WORK ITEM: Whenever a line below includes the word "modified", copy that line.
• • • • • • •
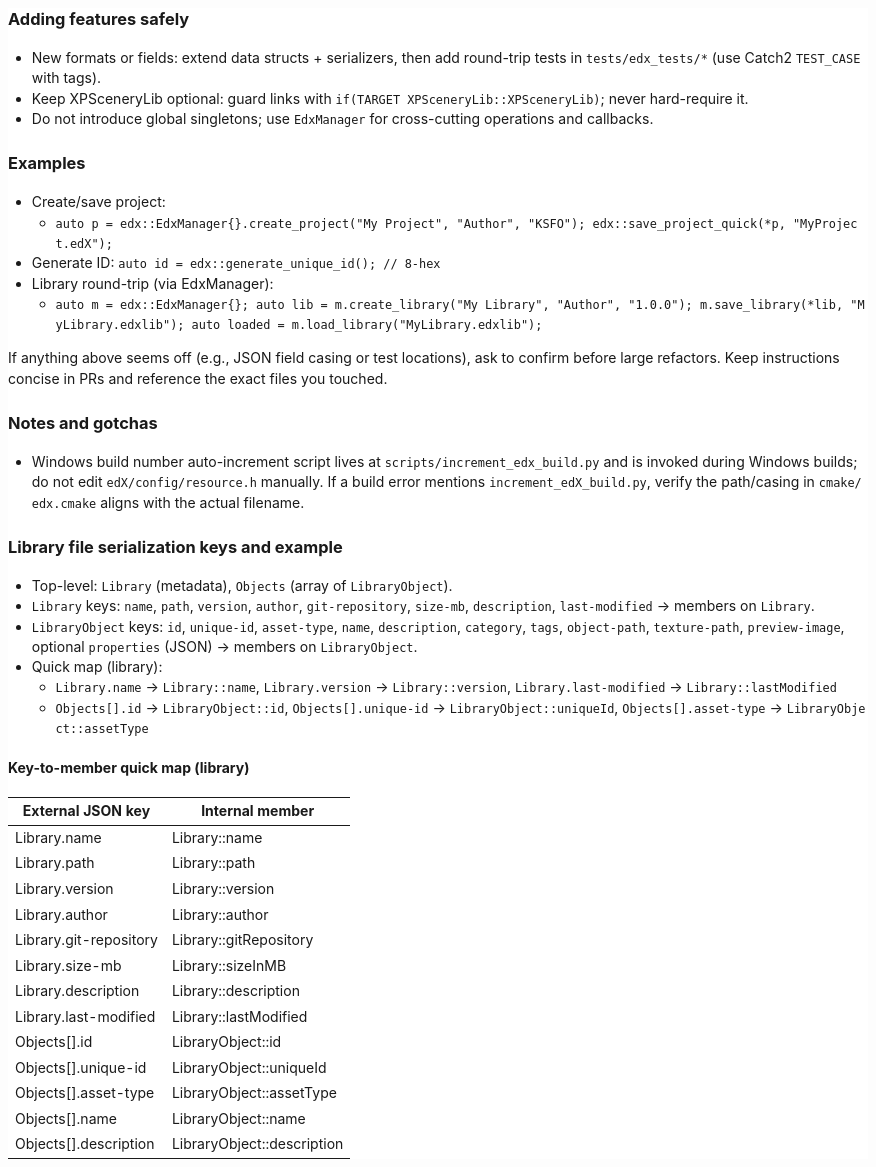 ### Adding features safely
- New formats or fields: extend data structs + serializers, then add round-trip tests in `tests/edx_tests/*` (use Catch2 `TEST_CASE` with tags).
- Keep XPSceneryLib optional: guard links with `if(TARGET XPSceneryLib::XPSceneryLib)`; never hard-require it.
- Do not introduce global singletons; use `EdxManager` for cross-cutting operations and callbacks.

### Examples
- Create/save project:
  - `auto p = edx::EdxManager{}.create_project("My Project", "Author", "KSFO"); edx::save_project_quick(*p, "MyProject.edX");`
- Generate ID: `auto id = edx::generate_unique_id(); // 8-hex`
- Library round-trip (via EdxManager):
  - `auto m = edx::EdxManager{}; auto lib = m.create_library("My Library", "Author", "1.0.0"); m.save_library(*lib, "MyLibrary.edxlib"); auto loaded = m.load_library("MyLibrary.edxlib");`

If anything above seems off (e.g., JSON field casing or test locations), ask to confirm before large refactors. Keep instructions concise in PRs and reference the exact files you touched.

### Notes and gotchas
- Windows build number auto-increment script lives at `scripts/increment_edx_build.py` and is invoked during Windows builds; do not edit `edX/config/resource.h` manually. If a build error mentions `increment_edX_build.py`, verify the path/casing in `cmake/edx.cmake` aligns with the actual filename.

### Library file serialization keys and example
- Top-level: `Library` (metadata), `Objects` (array of `LibraryObject`).
- `Library` keys: `name`, `path`, `version`, `author`, `git-repository`, `size-mb`, `description`, `last-modified` → members on `Library`.
- `LibraryObject` keys: `id`, `unique-id`, `asset-type`, `name`, `description`, `category`, `tags`, `object-path`, `texture-path`, `preview-image`, optional `properties` (JSON) → members on `LibraryObject`.
- Quick map (library):
  - `Library.name` → `Library::name`, `Library.version` → `Library::version`, `Library.last-modified` → `Library::lastModified`
  - `Objects[].id` → `LibraryObject::id`, `Objects[].unique-id` → `LibraryObject::uniqueId`, `Objects[].asset-type` → `LibraryObject::assetType`

#### Key-to-member quick map (library)
| External JSON key | Internal member |
|---|---|
| Library.name | Library::name |
| Library.path | Library::path |
| Library.version | Library::version |
| Library.author | Library::author |
| Library.git-repository | Library::gitRepository |
| Library.size-mb | Library::sizeInMB |
| Library.description | Library::description |
| Library.last-modified | Library::lastModified |
| Objects[].id | LibraryObject::id |
| Objects[].unique-id | LibraryObject::uniqueId |
| Objects[].asset-type | LibraryObject::assetType |
| Objects[].name | LibraryObject::name |
| Objects[].description | LibraryObject::description |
• • • • • • •
RESULT OF THE TASK:
- `Library` keys: `name`, `path`, `version`, `author`, `git-repository`, `size-mb`, `description`, `last-modified` → members on `Library`.
  - `Library.name` → `Library::name`, `Library.version` → `Library::version`, `Library.last-modified` → `Library::lastModified`
| Library.last-modified | Library::lastModified |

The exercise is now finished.